The most common benign tumours of the chest wall include osteochondroma, chondroma and fibrous dysplasia.

  • malignant tumours:
  • Angiosarcoma (arises in the vascular cells),
  • Chondrosarcoma (originates in the cartilage),
  • Fibrosarcoma (originates in connective tissue),
  • Liposarcoma (arises in fatty tissue),
  • Neurofibrosarcoma (originates in the nerve connective tissue),
  • malignant melanoma (originates in pigment cells),
  • Osteosarcoma, Ewing's sarcoma, solitary plasmocytoma (originates in the bones)
  • The most common malignant form of chest wall tumour is chondrosarcoma and fibrosarcoma.

    What symptoms does a chest wall tumour cause?

    A chest wall tumour usually only causes pain in the chest wall at an advanced stage. In addition, there may be an elevation or swelling in the chest wall area that can be felt. However, this is only possible if the tumour has reached a certain size. In rare cases, the area may become overheated and/or reddened. However, it is also possible that the chest wall tumour does not cause any symptoms and is diagnosed, for example, during a tumour screening or as a purely incidental finding.

    How is a chest wall tumour diagnosed?

    If a chest wall tumour is suspected, it can be clearly visualised and diagnosed with a computer tomography (CT) scan. Compared to conventional X-rays, a CT scan has the advantage that the tumour on the chest wall can already be precisely localised and also shows the lungs. This good imaging is mainly due to the fact that the CT shows a layered image in a cross-section of the body. Knowing the exact location and size of the tumour is essential for a possible operation. If necessary, an additional magnetic resonance imaging (MRI) can be carried out to clarify whether the tumour has already grown into neighbouring structures. This can affect the pleura, for example, but also the mammary gland.

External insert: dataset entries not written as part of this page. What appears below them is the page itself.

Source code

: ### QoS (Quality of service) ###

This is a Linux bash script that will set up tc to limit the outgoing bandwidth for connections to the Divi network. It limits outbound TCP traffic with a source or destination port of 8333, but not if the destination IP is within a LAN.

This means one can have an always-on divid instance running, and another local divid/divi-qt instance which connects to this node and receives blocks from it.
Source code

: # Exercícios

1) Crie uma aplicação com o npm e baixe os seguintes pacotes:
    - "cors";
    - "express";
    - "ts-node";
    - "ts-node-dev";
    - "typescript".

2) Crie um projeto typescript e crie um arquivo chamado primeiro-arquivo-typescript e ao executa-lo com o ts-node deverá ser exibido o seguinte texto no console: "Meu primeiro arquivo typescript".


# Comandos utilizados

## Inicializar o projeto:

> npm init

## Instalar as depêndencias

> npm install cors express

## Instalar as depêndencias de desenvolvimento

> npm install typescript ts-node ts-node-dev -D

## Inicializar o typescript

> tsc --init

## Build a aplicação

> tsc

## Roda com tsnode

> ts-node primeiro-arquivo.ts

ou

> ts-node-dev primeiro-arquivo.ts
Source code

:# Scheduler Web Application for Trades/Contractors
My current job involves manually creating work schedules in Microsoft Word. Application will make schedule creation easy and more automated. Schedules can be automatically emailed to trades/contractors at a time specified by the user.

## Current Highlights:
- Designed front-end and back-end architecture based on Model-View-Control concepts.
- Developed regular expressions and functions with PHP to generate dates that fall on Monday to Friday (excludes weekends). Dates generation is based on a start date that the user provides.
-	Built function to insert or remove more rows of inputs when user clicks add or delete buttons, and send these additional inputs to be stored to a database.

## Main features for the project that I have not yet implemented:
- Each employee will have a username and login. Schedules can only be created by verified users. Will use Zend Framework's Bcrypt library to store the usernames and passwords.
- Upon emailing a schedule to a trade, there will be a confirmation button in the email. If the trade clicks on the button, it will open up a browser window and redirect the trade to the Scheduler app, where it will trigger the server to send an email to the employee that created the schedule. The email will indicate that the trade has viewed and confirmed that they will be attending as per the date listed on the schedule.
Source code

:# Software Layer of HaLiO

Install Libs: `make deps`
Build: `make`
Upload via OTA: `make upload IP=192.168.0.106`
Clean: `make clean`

    How is a chest wall tumour treated?

    The treatment of a chest wall tumour is always carried out in close cooperation with an oncologist, a thoracic surgeon and a plastic surgeon. As a rule, the first method of treatment is always to remove the chest wall tumour. Whether this is possible always depends on the type of tumour, its size and location. The surgical intervention can also be combined with other treatment methods such as radiotherapy or chemotherapy. In many cases, a chest wall replacement is necessary to restore stability, but also to protect the lungs. A chest wall replacement usually consists of a bone substitute, such as metal plates or plastic. However, it can also be made of a plastic mesh or bone cement.

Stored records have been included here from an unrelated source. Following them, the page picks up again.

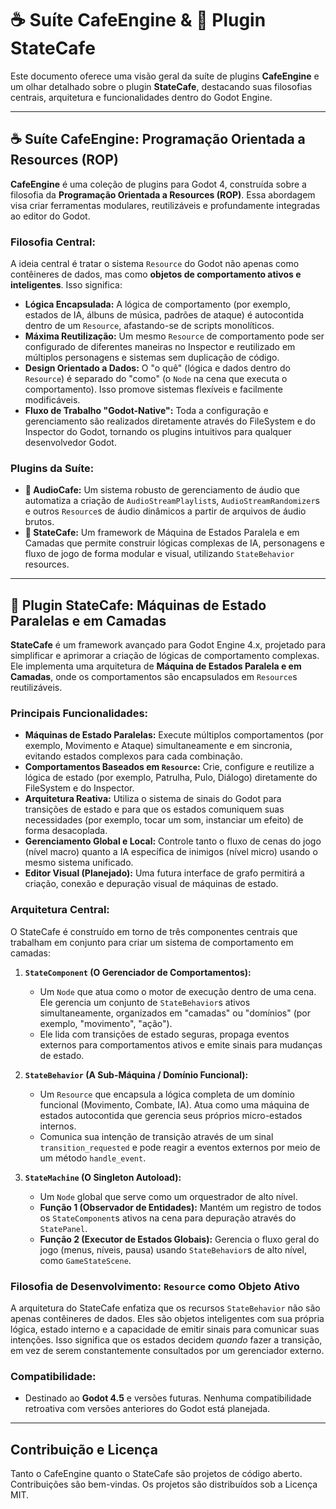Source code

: # ☕ Suíte CafeEngine & 🧠 Plugin StateCafe

Este documento oferece uma visão geral da suíte de plugins **CafeEngine** e um olhar detalhado sobre o plugin **StateCafe**, destacando suas filosofias centrais, arquitetura e funcionalidades dentro do Godot Engine.

---

## ☕ Suíte CafeEngine: Programação Orientada a Resources (ROP)

**CafeEngine** é uma coleção de plugins para Godot 4, construída sobre a filosofia da **Programação Orientada a Resources (ROP)**. Essa abordagem visa criar ferramentas modulares, reutilizáveis e profundamente integradas ao editor do Godot.

### Filosofia Central:

A ideia central é tratar o sistema `Resource` do Godot não apenas como contêineres de dados, mas como **objetos de comportamento ativos e inteligentes**. Isso significa:

-   **Lógica Encapsulada:** A lógica de comportamento (por exemplo, estados de IA, álbuns de música, padrões de ataque) é autocontida dentro de um `Resource`, afastando-se de scripts monolíticos.
-   **Máxima Reutilização:** Um mesmo `Resource` de comportamento pode ser configurado de diferentes maneiras no Inspector e reutilizado em múltiplos personagens e sistemas sem duplicação de código.
-   **Design Orientado a Dados:** O "o quê" (lógica e dados dentro do `Resource`) é separado do "como" (o `Node` na cena que executa o comportamento). Isso promove sistemas flexíveis e facilmente modificáveis.
-   **Fluxo de Trabalho "Godot-Native":** Toda a configuração e gerenciamento são realizados diretamente através do FileSystem e do Inspector do Godot, tornando os plugins intuitivos para qualquer desenvolvedor Godot.

### Plugins da Suíte:

-   **🎵 AudioCafe:** Um sistema robusto de gerenciamento de áudio que automatiza a criação de `AudioStreamPlaylist`s, `AudioStreamRandomizer`s e outros `Resource`s de áudio dinâmicos a partir de arquivos de áudio brutos.
-   **🧠 StateCafe:** Um framework de Máquina de Estados Paralela e em Camadas que permite construir lógicas complexas de IA, personagens e fluxo de jogo de forma modular e visual, utilizando `StateBehavior` resources.

---

## 🧠 Plugin StateCafe: Máquinas de Estado Paralelas e em Camadas

**StateCafe** é um framework avançado para Godot Engine 4.x, projetado para simplificar e aprimorar a criação de lógicas de comportamento complexas. Ele implementa uma arquitetura de **Máquina de Estados Paralela e em Camadas**, onde os comportamentos são encapsulados em `Resource`s reutilizáveis.

### Principais Funcionalidades:

-   **Máquinas de Estado Paralelas:** Execute múltiplos comportamentos (por exemplo, Movimento e Ataque) simultaneamente e em sincronia, evitando estados complexos para cada combinação.
-   **Comportamentos Baseados em `Resource`:** Crie, configure e reutilize a lógica de estado (por exemplo, Patrulha, Pulo, Diálogo) diretamente do FileSystem e do Inspector.
-   **Arquitetura Reativa:** Utiliza o sistema de sinais do Godot para transições de estado e para que os estados comuniquem suas necessidades (por exemplo, tocar um som, instanciar um efeito) de forma desacoplada.
-   **Gerenciamento Global e Local:** Controle tanto o fluxo de cenas do jogo (nível macro) quanto a IA específica de inimigos (nível micro) usando o mesmo sistema unificado.
-   **Editor Visual (Planejado):** Uma futura interface de grafo permitirá a criação, conexão e depuração visual de máquinas de estado.

### Arquitetura Central:

O StateCafe é construído em torno de três componentes centrais que trabalham em conjunto para criar um sistema de comportamento em camadas:

1.  **`StateComponent` (O Gerenciador de Comportamentos):**
    -   Um `Node` que atua como o motor de execução dentro de uma cena. Ele gerencia um conjunto de `StateBehavior`s ativos simultaneamente, organizados em "camadas" ou "domínios" (por exemplo, "movimento", "ação").
    -   Ele lida com transições de estado seguras, propaga eventos externos para comportamentos ativos e emite sinais para mudanças de estado.

2.  **`StateBehavior` (A Sub-Máquina / Domínio Funcional):**
    -   Um `Resource` que encapsula a lógica completa de um domínio funcional (Movimento, Combate, IA). Atua como uma máquina de estados autocontida que gerencia seus próprios micro-estados internos.
    -   Comunica sua intenção de transição através de um sinal `transition_requested` e pode reagir a eventos externos por meio de um método `handle_event`.

3.  **`StateMachine` (O Singleton Autoload):**
    -   Um `Node` global que serve como um orquestrador de alto nível.
    -   **Função 1 (Observador de Entidades):** Mantém um registro de todos os `StateComponent`s ativos na cena para depuração através do `StatePanel`.
    -   **Função 2 (Executor de Estados Globais):** Gerencia o fluxo geral do jogo (menus, níveis, pausa) usando `StateBehavior`s de alto nível, como `GameStateScene`.

### Filosofia de Desenvolvimento: `Resource` como Objeto Ativo

A arquitetura do StateCafe enfatiza que os recursos `StateBehavior` não são apenas contêineres de dados. Eles são objetos inteligentes com sua própria lógica, estado interno e a capacidade de emitir sinais para comunicar suas intenções. Isso significa que os estados decidem *quando* fazer a transição, em vez de serem constantemente consultados por um gerenciador externo.

### Compatibilidade:

-   Destinado ao **Godot 4.5** e versões futuras. Nenhuma compatibilidade retroativa com versões anteriores do Godot está planejada.

---

## Contribuição e Licença

Tanto o CafeEngine quanto o StateCafe são projetos de código aberto. Contribuições são bem-vindas. Os projetos são distribuídos sob a Licença MIT.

    Within one operation, a benign tumour is removed with a safety margin of 2 cm. For malignant tumours, the safety margin is between 4 and 5 cm. In concrete terms, this means that the doctor will always remove a few centimetres of healthy tissue around the tumour. This is to ensure that there are not still clusters of cells from which a new tumour can form. The actual surgical procedures differ depending on the tumour category and the neighbouring organs that may be affected. If it is a bone or cartilage tumour, for example, it is operated on according to the principles of compartment resection, i.e. if possible, the entire bone or cartilage is removed along with the surrounding connective tissue. However, the most common treatment method is the so-called partial chest wall resection, in which the lung tumour has spread to the adjacent chest wall tissue. If metastases have already appeared in the chest wall, these must also be removed.

    What is the prognosis for chest wall tumours?

    The prognosis of a chest wall tumour always depends on the type of tumour, its cell differentiation and the stage at which it is diagnosed. As with other cancers, the earlier a chest wall tumour is diagnosed and treated, the better its chances of cure. Primary chest wall sarcomas have an average 5-year survival rate of 17 per cent, with a much better prognosis if treated at an early stage.